> What the exercise asks
With the pictures left out, repeat every entry that follows exactly.

> Material for this exercise
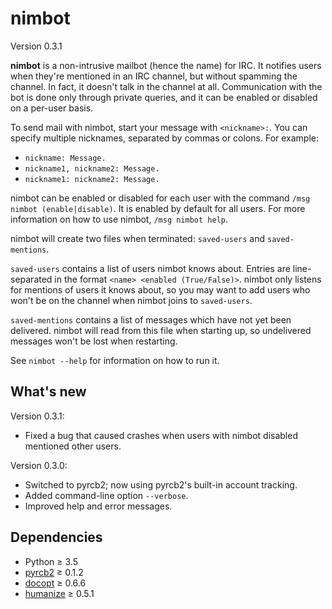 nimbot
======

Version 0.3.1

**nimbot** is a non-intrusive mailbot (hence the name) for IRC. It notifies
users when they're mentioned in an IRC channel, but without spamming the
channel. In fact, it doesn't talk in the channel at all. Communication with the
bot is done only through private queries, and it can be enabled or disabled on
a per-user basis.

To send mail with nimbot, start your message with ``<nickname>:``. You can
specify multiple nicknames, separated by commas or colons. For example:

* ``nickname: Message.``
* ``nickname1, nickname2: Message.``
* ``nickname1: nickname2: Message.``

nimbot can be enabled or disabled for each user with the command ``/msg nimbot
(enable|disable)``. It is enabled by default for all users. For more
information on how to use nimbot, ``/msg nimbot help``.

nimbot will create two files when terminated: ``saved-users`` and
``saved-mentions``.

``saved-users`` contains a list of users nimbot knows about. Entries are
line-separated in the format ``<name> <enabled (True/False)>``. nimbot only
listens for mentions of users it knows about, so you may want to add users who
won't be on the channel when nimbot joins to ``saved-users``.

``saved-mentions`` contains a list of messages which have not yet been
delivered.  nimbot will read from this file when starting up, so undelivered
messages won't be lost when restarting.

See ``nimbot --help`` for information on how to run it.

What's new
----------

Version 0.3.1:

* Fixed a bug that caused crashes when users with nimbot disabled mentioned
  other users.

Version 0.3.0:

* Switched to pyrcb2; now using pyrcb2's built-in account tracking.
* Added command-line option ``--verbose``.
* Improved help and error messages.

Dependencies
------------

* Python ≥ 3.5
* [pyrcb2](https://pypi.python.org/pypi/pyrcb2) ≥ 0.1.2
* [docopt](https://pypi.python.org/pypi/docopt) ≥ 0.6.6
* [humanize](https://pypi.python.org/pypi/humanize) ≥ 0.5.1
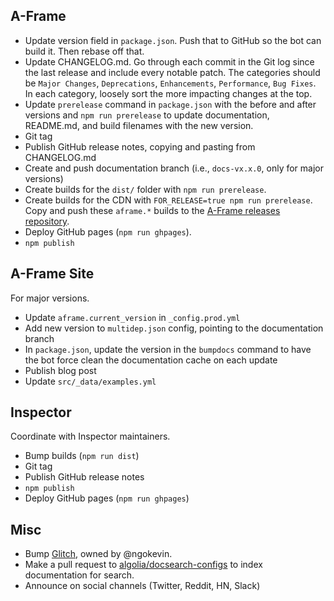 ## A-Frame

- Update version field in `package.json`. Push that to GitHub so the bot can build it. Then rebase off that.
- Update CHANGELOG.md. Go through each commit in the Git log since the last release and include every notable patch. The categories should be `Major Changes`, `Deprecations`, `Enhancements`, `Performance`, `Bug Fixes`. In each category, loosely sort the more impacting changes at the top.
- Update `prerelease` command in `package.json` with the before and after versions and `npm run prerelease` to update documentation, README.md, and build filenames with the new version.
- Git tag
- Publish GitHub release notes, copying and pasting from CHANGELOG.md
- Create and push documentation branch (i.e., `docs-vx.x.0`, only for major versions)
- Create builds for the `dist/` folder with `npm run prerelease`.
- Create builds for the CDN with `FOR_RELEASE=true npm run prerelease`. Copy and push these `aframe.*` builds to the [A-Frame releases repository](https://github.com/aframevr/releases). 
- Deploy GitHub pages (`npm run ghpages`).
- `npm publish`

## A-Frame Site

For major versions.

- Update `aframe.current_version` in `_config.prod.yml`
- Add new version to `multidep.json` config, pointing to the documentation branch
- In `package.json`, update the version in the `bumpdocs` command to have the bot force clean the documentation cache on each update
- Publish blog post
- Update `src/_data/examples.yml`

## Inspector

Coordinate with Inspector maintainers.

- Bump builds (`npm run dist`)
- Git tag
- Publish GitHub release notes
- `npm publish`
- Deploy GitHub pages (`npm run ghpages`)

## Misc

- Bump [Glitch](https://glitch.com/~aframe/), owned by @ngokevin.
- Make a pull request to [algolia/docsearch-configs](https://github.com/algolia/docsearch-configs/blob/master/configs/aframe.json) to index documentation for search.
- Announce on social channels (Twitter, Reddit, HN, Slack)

> Solution
 nimbot
======

Version 0.3.1

**nimbot** is a non-intrusive mailbot (hence the name) for IRC. It notifies
users when they're mentioned in an IRC channel, but without spamming the
channel. In fact, it doesn't talk in the channel at all. Communication with the
bot is done only through private queries, and it can be enabled or disabled on
a per-user basis.

To send mail with nimbot, start your message with ``<nickname>:``. You can
specify multiple nicknames, separated by commas or colons. For example:

* ``nickname: Message.``
* ``nickname1, nickname2: Message.``
* ``nickname1: nickname2: Message.``

nimbot can be enabled or disabled for each user with the command ``/msg nimbot
(enable|disable)``. It is enabled by default for all users. For more
information on how to use nimbot, ``/msg nimbot help``.

nimbot will create two files when terminated: ``saved-users`` and
``saved-mentions``.

``saved-users`` contains a list of users nimbot knows about. Entries are
line-separated in the format ``<name> <enabled (True/False)>``. nimbot only
listens for mentions of users it knows about, so you may want to add users who
won't be on the channel when nimbot joins to ``saved-users``.

``saved-mentions`` contains a list of messages which have not yet been
delivered.  nimbot will read from this file when starting up, so undelivered
messages won't be lost when restarting.

See ``nimbot --help`` for information on how to run it.

What's new
----------

Version 0.3.1:

* Fixed a bug that caused crashes when users with nimbot disabled mentioned
  other users.

Version 0.3.0:

* Switched to pyrcb2; now using pyrcb2's built-in account tracking.
* Added command-line option ``--verbose``.
* Improved help and error messages.

Dependencies
------------

* Python ≥ 3.5
* [pyrcb2](https://pypi.python.org/pypi/pyrcb2) ≥ 0.1.2
* [docopt](https://pypi.python.org/pypi/docopt) ≥ 0.6.6
* [humanize](https://pypi.python.org/pypi/humanize) ≥ 0.5.1
 ## A-Frame

- Update version field in `package.json`. Push that to GitHub so the bot can build it. Then rebase off that.
- Update CHANGELOG.md. Go through each commit in the Git log since the last release and include every notable patch. The categories should be `Major Changes`, `Deprecations`, `Enhancements`, `Performance`, `Bug Fixes`. In each category, loosely sort the more impacting changes at the top.
- Update `prerelease` command in `package.json` with the before and after versions and `npm run prerelease` to update documentation, README.md, and build filenames with the new version.
- Git tag
- Publish GitHub release notes, copying and pasting from CHANGELOG.md
- Create and push documentation branch (i.e., `docs-vx.x.0`, only for major versions)
- Create builds for the `dist/` folder with `npm run prerelease`.
- Create builds for the CDN with `FOR_RELEASE=true npm run prerelease`. Copy and push these `aframe.*` builds to the [A-Frame releases repository](https://github.com/aframevr/releases). 
- Deploy GitHub pages (`npm run ghpages`).
- `npm publish`

## A-Frame Site

For major versions.

- Update `aframe.current_version` in `_config.prod.yml`
- Add new version to `multidep.json` config, pointing to the documentation branch
- In `package.json`, update the version in the `bumpdocs` command to have the bot force clean the documentation cache on each update
- Publish blog post
- Update `src/_data/examples.yml`

## Inspector

Coordinate with Inspector maintainers.

- Bump builds (`npm run dist`)
- Git tag
- Publish GitHub release notes
- `npm publish`
- Deploy GitHub pages (`npm run ghpages`)

## Misc

- Bump [Glitch](https://glitch.com/~aframe/), owned by @ngokevin.
- Make a pull request to [algolia/docsearch-configs](https://github.com/algolia/docsearch-configs/blob/master/configs/aframe.json) to index documentation for search.
- Announce on social channels (Twitter, Reddit, HN, Slack)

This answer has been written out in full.